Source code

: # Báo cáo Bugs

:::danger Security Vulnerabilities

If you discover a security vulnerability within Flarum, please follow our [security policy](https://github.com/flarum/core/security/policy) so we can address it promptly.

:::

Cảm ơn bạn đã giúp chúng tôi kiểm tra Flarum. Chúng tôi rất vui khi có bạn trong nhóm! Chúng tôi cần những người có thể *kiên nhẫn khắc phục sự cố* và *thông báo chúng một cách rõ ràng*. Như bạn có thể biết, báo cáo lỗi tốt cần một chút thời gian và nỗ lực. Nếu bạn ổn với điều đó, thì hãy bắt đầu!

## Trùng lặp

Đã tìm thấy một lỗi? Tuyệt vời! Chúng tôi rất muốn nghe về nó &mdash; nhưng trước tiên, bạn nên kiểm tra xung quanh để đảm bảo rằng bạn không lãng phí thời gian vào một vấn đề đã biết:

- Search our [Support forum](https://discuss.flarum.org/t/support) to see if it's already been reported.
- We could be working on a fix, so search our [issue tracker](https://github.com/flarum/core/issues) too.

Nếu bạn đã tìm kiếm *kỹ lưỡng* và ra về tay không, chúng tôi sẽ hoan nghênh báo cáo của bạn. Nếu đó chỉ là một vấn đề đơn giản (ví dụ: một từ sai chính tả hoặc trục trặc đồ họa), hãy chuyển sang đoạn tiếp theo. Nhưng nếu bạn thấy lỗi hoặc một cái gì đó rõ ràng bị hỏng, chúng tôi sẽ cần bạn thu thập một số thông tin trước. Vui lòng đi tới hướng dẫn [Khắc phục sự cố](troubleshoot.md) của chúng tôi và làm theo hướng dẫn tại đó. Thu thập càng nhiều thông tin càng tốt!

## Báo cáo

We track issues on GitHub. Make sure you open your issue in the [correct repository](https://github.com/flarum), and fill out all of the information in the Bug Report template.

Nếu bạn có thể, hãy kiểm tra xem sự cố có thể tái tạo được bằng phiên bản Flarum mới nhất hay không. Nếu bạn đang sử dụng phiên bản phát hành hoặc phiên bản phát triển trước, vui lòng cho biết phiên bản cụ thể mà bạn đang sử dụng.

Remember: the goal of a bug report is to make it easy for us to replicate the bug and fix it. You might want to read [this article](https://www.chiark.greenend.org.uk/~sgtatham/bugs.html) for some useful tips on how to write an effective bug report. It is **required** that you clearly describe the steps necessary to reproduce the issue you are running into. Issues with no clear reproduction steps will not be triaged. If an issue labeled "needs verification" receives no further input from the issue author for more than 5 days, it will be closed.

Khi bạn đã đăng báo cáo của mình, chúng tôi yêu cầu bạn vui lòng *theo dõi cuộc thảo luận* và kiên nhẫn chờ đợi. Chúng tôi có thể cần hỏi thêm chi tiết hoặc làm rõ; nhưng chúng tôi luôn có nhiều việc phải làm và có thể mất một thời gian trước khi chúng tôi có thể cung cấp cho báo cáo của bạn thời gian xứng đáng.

**********

Goal of the exercise:
Going line by line, copy the data above exactly.

Output for this exercise:
Source code

: # Báo cáo Bugs

:::danger Security Vulnerabilities

If you discover a security vulnerability within Flarum, please follow our [security policy](https://github.com/flarum/core/security/policy) so we can address it promptly.

:::

Cảm ơn bạn đã giúp chúng tôi kiểm tra Flarum. Chúng tôi rất vui khi có bạn trong nhóm! Chúng tôi cần những người có thể *kiên nhẫn khắc phục sự cố* và *thông báo chúng một cách rõ ràng*. Như bạn có thể biết, báo cáo lỗi tốt cần một chút thời gian và nỗ lực. Nếu bạn ổn với điều đó, thì hãy bắt đầu!

## Trùng lặp

Đã tìm thấy một lỗi? Tuyệt vời! Chúng tôi rất muốn nghe về nó &mdash; nhưng trước tiên, bạn nên kiểm tra xung quanh để đảm bảo rằng bạn không lãng phí thời gian vào một vấn đề đã biết:

- Search our [Support forum](https://discuss.flarum.org/t/support) to see if it's already been reported.
- We could be working on a fix, so search our [issue tracker](https://github.com/flarum/core/issues) too.

Nếu bạn đã tìm kiếm *kỹ lưỡng* và ra về tay không, chúng tôi sẽ hoan nghênh báo cáo của bạn. Nếu đó chỉ là một vấn đề đơn giản (ví dụ: một từ sai chính tả hoặc trục trặc đồ họa), hãy chuyển sang đoạn tiếp theo. Nhưng nếu bạn thấy lỗi hoặc một cái gì đó rõ ràng bị hỏng, chúng tôi sẽ cần bạn thu thập một số thông tin trước. Vui lòng đi tới hướng dẫn [Khắc phục sự cố](troubleshoot.md) của chúng tôi và làm theo hướng dẫn tại đó. Thu thập càng nhiều thông tin càng tốt!

## Báo cáo

We track issues on GitHub. Make sure you open your issue in the [correct repository](https://github.com/flarum), and fill out all of the information in the Bug Report template.

Nếu bạn có thể, hãy kiểm tra xem sự cố có thể tái tạo được bằng phiên bản Flarum mới nhất hay không. Nếu bạn đang sử dụng phiên bản phát hành hoặc phiên bản phát triển trước, vui lòng cho biết phiên bản cụ thể mà bạn đang sử dụng.

Remember: the goal of a bug report is to make it easy for us to replicate the bug and fix it. You might want to read [this article](https://www.chiark.greenend.org.uk/~sgtatham/bugs.html) for some useful tips on how to write an effective bug report. It is **required** that you clearly describe the steps necessary to reproduce the issue you are running into. Issues with no clear reproduction steps will not be triaged. If an issue labeled "needs verification" receives no further input from the issue author for more than 5 days, it will be closed.

Khi bạn đã đăng báo cáo của mình, chúng tôi yêu cầu bạn vui lòng *theo dõi cuộc thảo luận* và kiên nhẫn chờ đợi. Chúng tôi có thể cần hỏi thêm chi tiết hoặc làm rõ; nhưng chúng tôi luôn có nhiều việc phải làm và có thể mất một thời gian trước khi chúng tôi có thể cung cấp cho báo cáo của bạn thời gian xứng đáng.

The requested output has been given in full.